For purposes of overall Model Evaluation, performance across each period will be weighted equally (regardless of number of observations in a period)19 20.

Other Features (After Split, use recipes)

Where possible, features should be created using the recipes package21. recipes makes pre-processing convenient and helps prevent data leakage.

It is OK to modify or transform a previously created lag based feature in a recipes step. Assuming that you created the lag based input as well as your resampling windows in an appropriate manner, you should be safe from data leakage issues when modifying the variables during later feature engineering steps22.
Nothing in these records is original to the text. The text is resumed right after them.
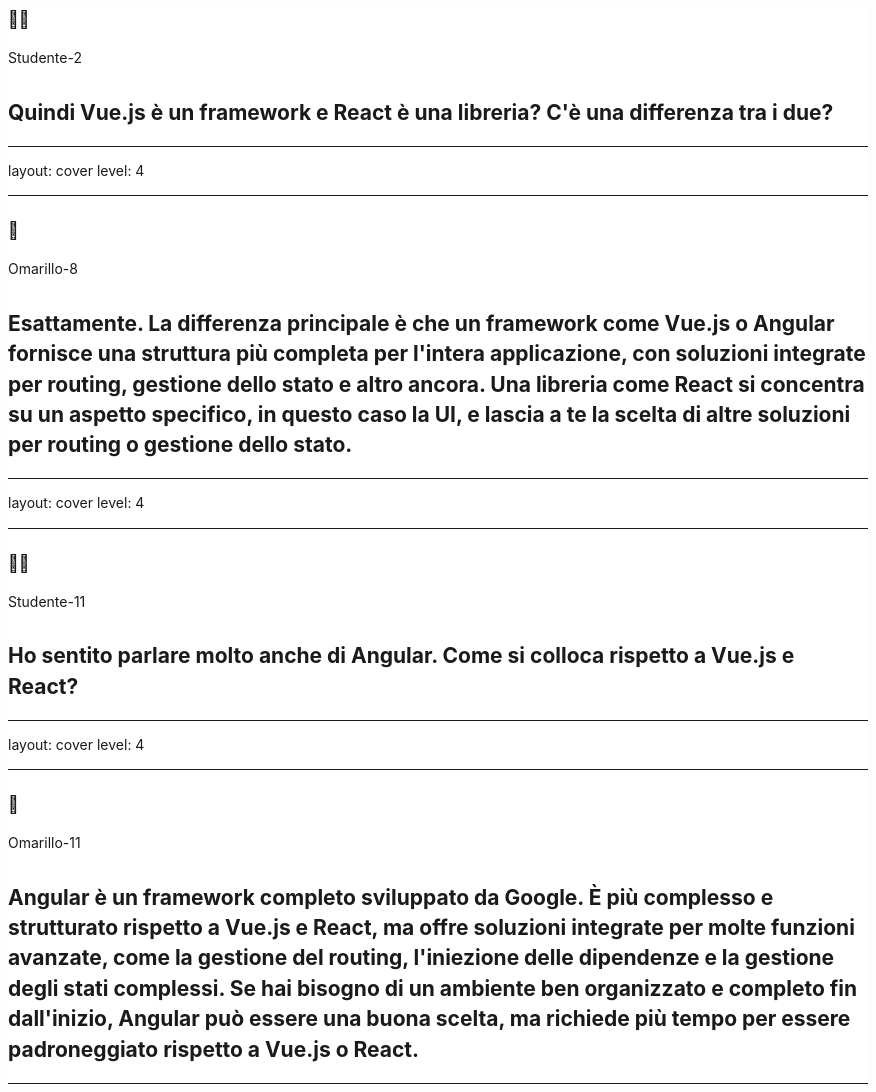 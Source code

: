 
### 🧑‍🎓

Studente-2

## Quindi Vue.js è un framework e React è una libreria? C'è una differenza tra i due?

---
layout: cover
level: 4

---

### 🧠

Omarillo-8

## Esattamente. La differenza principale è che un **framework** come Vue.js o Angular fornisce una struttura più completa per l'intera applicazione, con soluzioni integrate per routing, gestione dello stato e altro ancora. Una **libreria** come React si concentra su un aspetto specifico, in questo caso la UI, e lascia a te la scelta di altre soluzioni per routing o gestione dello stato.

---
layout: cover
level: 4

---

### 🧑‍🎓

Studente-11

## Ho sentito parlare molto anche di **Angular**. Come si colloca rispetto a Vue.js e React?

---
layout: cover
level: 4

---

### 🧠

Omarillo-11

## Angular è un framework completo sviluppato da Google. È più complesso e strutturato rispetto a Vue.js e React, ma offre soluzioni integrate per molte funzioni avanzate, come la gestione del routing, l'iniezione delle dipendenze e la gestione degli stati complessi. Se hai bisogno di un ambiente ben organizzato e completo fin dall'inizio, Angular può essere una buona scelta, ma richiede più tempo per essere padroneggiato rispetto a Vue.js o React.

---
Some features / transformations I’ll make with recipes:

  • collapse rare values for INSPECTOR and TYPE
  • log transform days_since_open and days_since_last
  • add calendar based features
rec_general <- recipes::recipe(SCORE ~ ., data = train) %>% 
  step_rm(RESTAURANTOPENDATE) %>% 
  update_role(HSISID, new_role = "ID") %>% 
  step_other(INSPECTOR, TYPE, threshold = 50) %>% 
  step_string2factor(one_of("TYPE", "INSPECTOR")) %>%
  step_novel(one_of("TYPE", "INSPECTOR")) %>%
  # note that log transformations are completely superfluous for the random
  # forest model fit (is only valuable for the linear mod)
  step_log(days_since_open, days_since_last) %>% 
  step_date(date, features = c("dow", "month")) %>% 
  update_role(date, new_role = "ID") %>% 
  step_zv(all_predictors()) 

Let’s peak at the features we will be passing into the model building step:

prep(rec_general, data = train) %>% 
  juice() %>% 
  glimpse() 
## Rows: 17,048
## Columns: 12
## $ HSISID           <fct> 04092016152, 04092014520, 04092014483, 04092012102...
## $ TYPE             <fct> Inspection, Inspection, Inspection, Inspection, In...
## $ INSPECTOR        <fct> David Adcock, Naterra McQueen, Andrea Anover, othe...
## $ date             <date> 2013-10-09, 2013-10-09, 2013-10-09, 2013-10-09, 2...
## $ SCORE_yr_overall <dbl> 96.22766, 96.22766, 96.22766, 96.22766, 96.22766, ...
## $ SCORE_lag        <dbl> 96.0, 95.5, 97.0, 94.5, 97.5, 99.0, 96.0, 96.0, 10...
## $ SCORE_recent     <dbl> 96.75000, 95.75000, 97.50000, 95.25000, 96.75000, ...
## $ days_since_open  <dbl> 6.410175, 7.926964, 7.959276, 8.682029, 8.970432, ...
## $ days_since_last  <dbl> 4.709530, 4.941642, 4.934474, 4.875197, 5.117994, ...
## $ SCORE            <dbl> 98.5, 96.0, 96.0, 93.0, 95.0, 93.5, 95.0, 92.0, 98...
## $ date_dow         <fct> Wed, Wed, Wed, Wed, Wed, Wed, Wed, Wed, Wed, Thu, ...
## $ date_month       <fct> Oct, Oct, Oct, Oct, Oct, Oct, Oct, Oct, Oct, Oct, ...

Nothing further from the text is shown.